The bill’s summary notes, “Provides for the protection of health information; establishes requirements for communications to individuals about their health information; requires either written consent or a designated necessary purpose for the processing of an individual's health information.”

Why it matters 

The New York Health Information Privacy Act contrasts with the existing Health Insurance Portability and Accountability Act (HIPAA), which controls the privacy and security of health information but does not address the sale or monetization of such data. While HIPAA sets baseline standards for safeguarding health information, S. 929 builds upon these protections by imposing stricter rules on consent and individual rights.

Related: HIPAA Compliant Email: The Definitive Guide

FAQs

What are the individual rights regarding their health information?

Individuals have the right to access their health information, request corrections, and ask for deletion of their data. They must also be informed about how their data is processed and have the ability to revoke consent at any time.

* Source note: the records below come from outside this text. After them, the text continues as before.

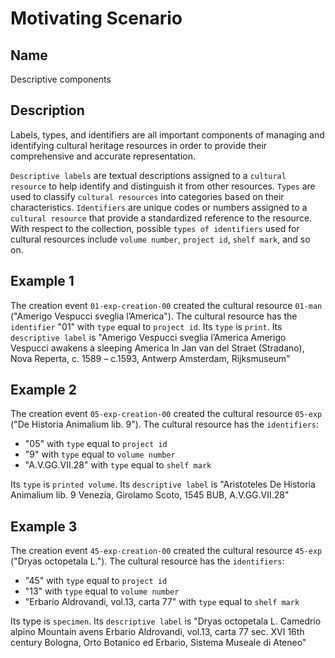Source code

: # Motivating Scenario
## Name
Descriptive components

## Description
Labels, types, and identifiers are all important components of managing and identifying cultural heritage resources in order to provide their comprehensive and accurate representation. 

`Descriptive labels` are textual descriptions assigned to a `cultural  resource` to help identify and distinguish it from other resources. `Types` are used to classify `cultural resources` into categories based on their characteristics. `Identifiers` are unique codes or numbers assigned to a `cultural resource` that provide a standardized reference to the resource. With respect to the collection, possible `types of identifiers` used for cultural resources include `volume number`, `project id`, `shelf mark`, and so on.

## Example 1
The creation event `01-exp-creation-00` created the cultural resource `01-man` ("Amerigo Vespucci sveglia l’America"). The cultural resource has the `identifier` "01" with `type` equal to `project id`. Its `type` is `print`. Its `descriptive label` is "Amerigo Vespucci sveglia l’America
 Amerigo Vespucci awakens a sleeping America
 In
 Jan van del Straet (Stradano), Nova Reperta, c. 1589 – c.1593, Antwerp
 Amsterdam, Rijksmuseum"

## Example 2
The creation event `05-exp-creation-00` created the cultural resource `05-exp` ("De Historia Animalium lib. 9"). The cultural resource has the `identifiers`:
* "05" with `type` equal to `project id`
* "9" with `type` equal to `volume number`
* "A.V.GG.VII.28" with `type` equal to `shelf mark`

Its `type` is `printed volume`. Its `descriptive label` is "Aristoteles
 De Historia Animalium lib. 9 
 Venezia, Girolamo Scoto, 1545
 BUB, A.V.GG.VII.28"

## Example 3
The creation event `45-exp-creation-00` created the cultural resource `45-exp` ("Dryas octopetala L."). The cultural resource has the `identifiers`:
* "45" with `type` equal to `project id`
* "13" with `type` equal to `volume number`
* "Erbario Aldrovandi, vol.13, carta 77" with `type` equal to `shelf mark`

Its type is `specimen`. Its `descriptive label` is "Dryas octopetala L.
 Camedrio alpino 
 Mountain avens 
 Erbario Aldrovandi, vol.13, carta 77
 sec. XVI 16th century
 Bologna, Orto Botanico ed Erbario, Sistema Museale di Ateneo"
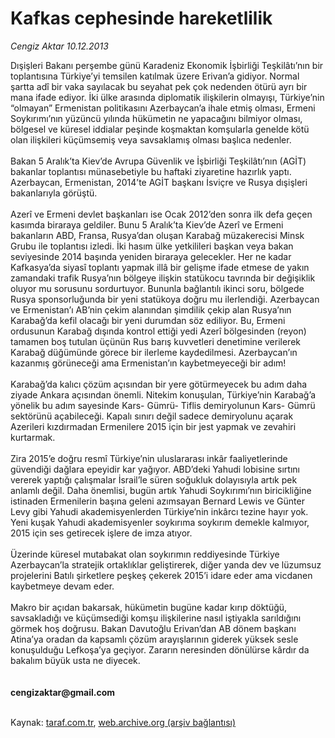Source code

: # Kafkas cephesinde hareketlilik

*Cengiz Aktar 10.12.2013*

<div class="yazi">Dışişleri Bakanı perşembe günü Karadeniz Ekonomik İşbirliği Teşkilâtı’nın bir toplantısına Türkiye’yi temsilen katılmak üzere Erivan’a gidiyor. Normal şartta adî bir vaka sayılacak bu seyahat pek çok nedenden ötürü ayrı bir mana ifade ediyor. İki ülke arasında diplomatik ilişkilerin olmayışı, Türkiye’nin “olmayan” Ermenistan politikasını Azerbaycan’a ihale etmiş olması, Ermeni Soykırımı’nın yüzüncü yılında hükümetin ne yapacağını bilmiyor olması, bölgesel ve küresel iddialar peşinde koşmaktan komşularla genelde kötü olan ilişkileri küçümsemiş veya savsaklamış olması başlıca nedenler.<br/><br/>Bakan 5 Aralık’ta Kiev’de Avrupa Güvenlik ve İşbirliği Teşkilâtı’nın (AGİT) bakanlar toplantısı münasebetiyle bu haftaki ziyaretine hazırlık yaptı. Azerbaycan, Ermenistan, 2014’te AGİT başkanı İsviçre ve Rusya dışişleri bakanlarıyla görüştü.<br/><br/>Azerî ve Ermeni devlet başkanları ise Ocak 2012’den sonra ilk defa geçen kasımda biraraya geldiler. Bunu 5 Aralık’ta Kiev’de Azerî ve Ermeni bakanların ABD, Fransa, Rusya’dan oluşan Karabağ müzakerecisi Minsk Grubu ile toplantısı izledi. İki hasım ülke yetkilileri başkan veya bakan seviyesinde 2014 başında yeniden biraraya gelecekler. Her ne kadar Kafkasya’da siyasî toplantı yapmak illâ bir gelişme ifade etmese de yakın zamandaki trafik Rusya’nın bölgeye ilişkin statükocu tavrında bir değişiklik oluyor mu sorusunu sordurtuyor. Bununla bağlantılı ikinci soru, bölgede Rusya sponsorluğunda bir yeni statükoya doğru mu ilerlendiği. Azerbaycan ve Ermenistan’ı AB’nin çekim alanından şimdilik çekip alan Rusya’nın Karabağ’da kefil olacağı bir yeni durumdan söz ediliyor. Bu, Ermeni ordusunun Karabağ dışında kontrol ettiği yedi Azerî bölgesinden (reyon) tamamen boş tutulan üçünün Rus barış kuvvetleri denetimine verilerek Karabağ düğümünde görece bir ilerleme kaydedilmesi. Azerbaycan’ın kazanmış görüneceği ama Ermenistan’ın kaybetmeyeceği bir adım!<br/><br/>Karabağ’da kalıcı çözüm açısından bir yere götürmeyecek bu adım daha ziyade Ankara açısından önemli. Nitekim konuşulan, Türkiye’nin Karabağ’a yönelik bu adım sayesinde Kars- Gümrü- Tiflis demiryolunun Kars- Gümrü sektörünü açabileceği. Kapalı sınırı değil sadece demiryolunu açarak Azerileri kızdırmadan Ermenilere 2015 için bir jest yapmak ve zevahiri kurtarmak.<br/><br/>Zira 2015’e doğru resmî Türkiye’nin uluslararası inkâr faaliyetlerinde güvendiği dağlara epeyidir kar yağıyor. ABD’deki Yahudi lobisine sırtını vererek yaptığı çalışmalar İsrail’le süren soğukluk dolayısıyla artık pek anlamlı değil. Daha önemlisi, bugün artık Yahudi Soykırımı’nın biricikliğine istinaden Ermenilerin başına geleni azımsayan Bernard Lewis ve Günter Levy gibi Yahudi akademisyenlerden Türkiye’nin inkârcı tezine hayır yok. Yeni kuşak Yahudi akademisyenler soykırıma soykırım demekle kalmıyor, 2015 için ses getirecek işlere de imza atıyor.<br/><br/>Üzerinde küresel mutabakat olan soykırımın reddiyesinde Türkiye Azerbaycan’la stratejik ortaklıklar geliştirerek, diğer yanda dev ve lüzumsuz projelerini Batılı şirketlere peşkeş çekerek 2015’i idare eder ama vicdanen kaybetmeye devam eder.<br/><br/>Makro bir açıdan bakarsak, hükümetin bugüne kadar kırıp döktüğü, savsakladığı ve küçümsediği komşu ilişkilerine nasıl iştiyakla sarıldığını görmek hoş doğrusu. Bakan Davutoğlu Erivan’dan AB dönem başkanı Atina’ya oradan da kapsamlı çözüm arayışlarının giderek yüksek sesle konuşulduğu Lefkoşa’ya geçiyor. Zararın neresinden dönülürse kârdır da bakalım büyük usta ne diyecek.<br/><br/><br/><b>cengizaktar@gmail.com<br/></b><br/>
</div>

Kaynak: [taraf.com.tr](m), [web.archive.org (arşiv bağlantısı)](http://web.archive.org/web/20131216050400/http://taraf.com.tr:80/cengiz-aktar/makale-kafkas-cephesinde-hareketlilik.htm)
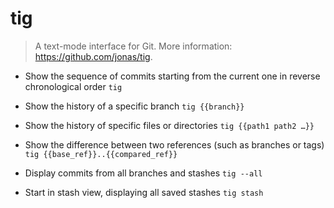 # tig
> A text-mode interface for Git.
> More information: <https://github.com/jonas/tig>.

- Show the sequence of commits starting from the current one in reverse chronological order
`tig`

- Show the history of a specific branch
`tig {{branch}}`

- Show the history of specific files or directories
`tig {{path1 path2 …}}`

- Show the difference between two references (such as branches or tags)
`tig {{base_ref}}..{{compared_ref}}`

- Display commits from all branches and stashes
`tig --all`

- Start in stash view, displaying all saved stashes
`tig stash`

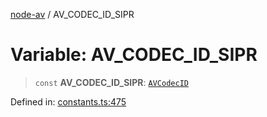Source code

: [node-av](../globals.md) / AV\_CODEC\_ID\_SIPR

# Variable: AV\_CODEC\_ID\_SIPR

> `const` **AV\_CODEC\_ID\_SIPR**: [`AVCodecID`](../type-aliases/AVCodecID.md)

Defined in: [constants.ts:475](https://github.com/seydx/av/blob/f8631fc881b394300b1479f511d55cf1c370a87f/src/constants/constants.ts#L475)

What constitutes valid consent under this new legislation?

Valid consent must be obtained separately from other transactions, clearly state the types of data being processed, detail the purposes of the processing, and inform individuals about their rights regarding revocation of consent and access to their data.

Are there exceptions to the consent requirement?

Yes, there are specific circumstances under which regulated entities may process health information without consent.